Constriant in ADNLPModels package

Hi everyone,

I am trying to do a nonlinear optimization with six parameters using the ADNLModles package. For example:

function constriants(para)
    cons=1-para[1]^2-para[2]^2-para[3]^2+2*para[1]*para[2]*para[3]
    return([para[1];para[2];para[3];cons])
end

lb=[-0.999;-0.999;-0.999;0.001]
ub=[0.999;0.999;0.999;Inf]

function obj(para)
         println(para)
          value
return (value)

opt=ADNLPModel(obj,para,constriants,lb,ub)

ipopt(opt)

And I printed out every parameter in the optimization routine, and I found that sometimes the searching area was outside the constraints, and the optimization crashed.

I was wondering if that’s a bug in the package or if there is another optimization package I could use for nonlinear constraints.
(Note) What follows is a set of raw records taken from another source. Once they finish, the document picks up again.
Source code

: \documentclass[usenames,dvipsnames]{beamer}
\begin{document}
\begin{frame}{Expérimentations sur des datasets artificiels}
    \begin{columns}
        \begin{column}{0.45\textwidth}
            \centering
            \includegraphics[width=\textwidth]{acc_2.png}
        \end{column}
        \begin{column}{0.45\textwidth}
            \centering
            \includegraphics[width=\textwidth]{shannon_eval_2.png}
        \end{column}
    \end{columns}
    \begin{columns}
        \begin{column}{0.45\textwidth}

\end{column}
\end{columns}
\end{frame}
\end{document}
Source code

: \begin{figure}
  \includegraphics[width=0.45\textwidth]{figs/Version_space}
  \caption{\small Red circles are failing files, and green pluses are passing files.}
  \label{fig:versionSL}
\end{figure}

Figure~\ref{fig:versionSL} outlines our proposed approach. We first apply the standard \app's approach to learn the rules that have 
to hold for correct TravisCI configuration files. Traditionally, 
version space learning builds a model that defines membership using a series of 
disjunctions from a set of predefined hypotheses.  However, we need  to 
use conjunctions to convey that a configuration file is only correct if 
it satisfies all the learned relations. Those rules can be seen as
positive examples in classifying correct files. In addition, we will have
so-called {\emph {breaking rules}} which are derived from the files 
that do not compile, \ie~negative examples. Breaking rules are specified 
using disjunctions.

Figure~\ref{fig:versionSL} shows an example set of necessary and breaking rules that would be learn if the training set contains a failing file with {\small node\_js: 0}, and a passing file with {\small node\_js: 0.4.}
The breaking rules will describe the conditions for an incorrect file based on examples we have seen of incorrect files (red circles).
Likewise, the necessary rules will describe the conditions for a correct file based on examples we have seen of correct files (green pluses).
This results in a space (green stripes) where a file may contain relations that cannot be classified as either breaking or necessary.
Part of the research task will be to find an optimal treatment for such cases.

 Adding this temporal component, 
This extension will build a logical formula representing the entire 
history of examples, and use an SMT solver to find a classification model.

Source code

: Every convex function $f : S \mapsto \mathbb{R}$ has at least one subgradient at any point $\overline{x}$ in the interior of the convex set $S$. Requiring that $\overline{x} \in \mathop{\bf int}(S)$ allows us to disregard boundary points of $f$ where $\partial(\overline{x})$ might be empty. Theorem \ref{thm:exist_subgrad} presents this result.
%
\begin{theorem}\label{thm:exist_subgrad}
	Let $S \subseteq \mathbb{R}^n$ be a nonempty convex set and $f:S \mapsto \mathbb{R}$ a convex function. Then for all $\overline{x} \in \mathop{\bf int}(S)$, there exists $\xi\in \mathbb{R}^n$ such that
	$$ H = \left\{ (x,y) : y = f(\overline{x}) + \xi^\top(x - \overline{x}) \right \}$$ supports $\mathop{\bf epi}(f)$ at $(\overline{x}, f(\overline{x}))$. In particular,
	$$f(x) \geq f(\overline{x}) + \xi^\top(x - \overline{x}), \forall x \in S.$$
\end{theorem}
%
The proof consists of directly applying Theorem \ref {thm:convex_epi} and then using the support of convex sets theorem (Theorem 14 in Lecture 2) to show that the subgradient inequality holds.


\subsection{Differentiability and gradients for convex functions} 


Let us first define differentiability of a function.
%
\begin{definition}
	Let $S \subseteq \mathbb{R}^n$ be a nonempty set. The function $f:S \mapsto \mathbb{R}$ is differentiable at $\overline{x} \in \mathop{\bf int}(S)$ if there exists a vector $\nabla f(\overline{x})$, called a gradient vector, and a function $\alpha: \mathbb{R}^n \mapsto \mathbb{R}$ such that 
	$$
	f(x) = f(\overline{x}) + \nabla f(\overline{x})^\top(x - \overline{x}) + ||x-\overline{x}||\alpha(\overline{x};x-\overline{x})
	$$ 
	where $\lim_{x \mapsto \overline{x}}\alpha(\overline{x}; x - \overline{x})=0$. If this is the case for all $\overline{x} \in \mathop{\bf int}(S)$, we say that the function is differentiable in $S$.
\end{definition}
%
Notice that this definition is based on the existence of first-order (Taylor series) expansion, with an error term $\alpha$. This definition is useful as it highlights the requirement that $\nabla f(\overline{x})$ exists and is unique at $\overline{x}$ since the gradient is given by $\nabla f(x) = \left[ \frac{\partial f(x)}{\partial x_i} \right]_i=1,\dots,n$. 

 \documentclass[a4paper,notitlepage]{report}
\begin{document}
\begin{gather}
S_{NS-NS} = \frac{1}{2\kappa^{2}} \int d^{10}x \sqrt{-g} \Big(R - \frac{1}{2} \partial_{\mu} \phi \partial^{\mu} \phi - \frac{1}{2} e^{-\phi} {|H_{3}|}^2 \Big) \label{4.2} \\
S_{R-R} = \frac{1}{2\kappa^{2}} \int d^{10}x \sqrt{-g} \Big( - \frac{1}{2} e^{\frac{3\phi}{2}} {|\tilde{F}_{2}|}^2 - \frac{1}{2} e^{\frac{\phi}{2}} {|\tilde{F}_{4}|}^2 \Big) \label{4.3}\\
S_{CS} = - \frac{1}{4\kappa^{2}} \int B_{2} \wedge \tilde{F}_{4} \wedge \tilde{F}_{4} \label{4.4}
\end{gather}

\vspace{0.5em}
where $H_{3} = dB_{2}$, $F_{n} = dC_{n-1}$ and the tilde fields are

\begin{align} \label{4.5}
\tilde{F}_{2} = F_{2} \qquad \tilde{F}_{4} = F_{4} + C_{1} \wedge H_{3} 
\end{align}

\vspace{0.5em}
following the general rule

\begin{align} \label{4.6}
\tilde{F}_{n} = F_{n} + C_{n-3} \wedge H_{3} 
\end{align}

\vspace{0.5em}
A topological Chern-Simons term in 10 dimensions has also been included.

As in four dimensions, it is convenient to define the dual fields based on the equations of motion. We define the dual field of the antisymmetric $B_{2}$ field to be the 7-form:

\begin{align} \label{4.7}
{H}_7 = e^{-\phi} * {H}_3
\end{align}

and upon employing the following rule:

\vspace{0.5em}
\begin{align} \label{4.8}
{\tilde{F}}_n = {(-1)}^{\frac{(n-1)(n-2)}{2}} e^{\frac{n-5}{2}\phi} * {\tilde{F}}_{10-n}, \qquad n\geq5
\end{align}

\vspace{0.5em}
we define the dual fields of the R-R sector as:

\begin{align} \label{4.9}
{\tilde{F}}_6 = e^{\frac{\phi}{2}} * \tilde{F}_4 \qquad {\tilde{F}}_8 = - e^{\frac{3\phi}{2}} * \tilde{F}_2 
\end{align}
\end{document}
I would appreciate any advice on making this function work.

Thanks!

Welcome. I’ve moved your question to the Optimization category since it may be more easily seen by someone who can answer it.

Since it sounds like you are solving a small problem, can you post your actual code?

Hi, answering from the phone.

Ipopt is responsible here, it doesn’t guarantee non-bounds constraints are satisfied in intermediate steps. See https://stackoverflow.com/a/39125549
This question was asked kn the past, you can check for more information.
One thing to try is the Percival.jl solver. It is also compliant with adnlpmodels.

Thanks for moving my post! I updated the constraints part in my code (my objective function is too long).

Thanks! It’s exactly my problem. I will try Percival solver.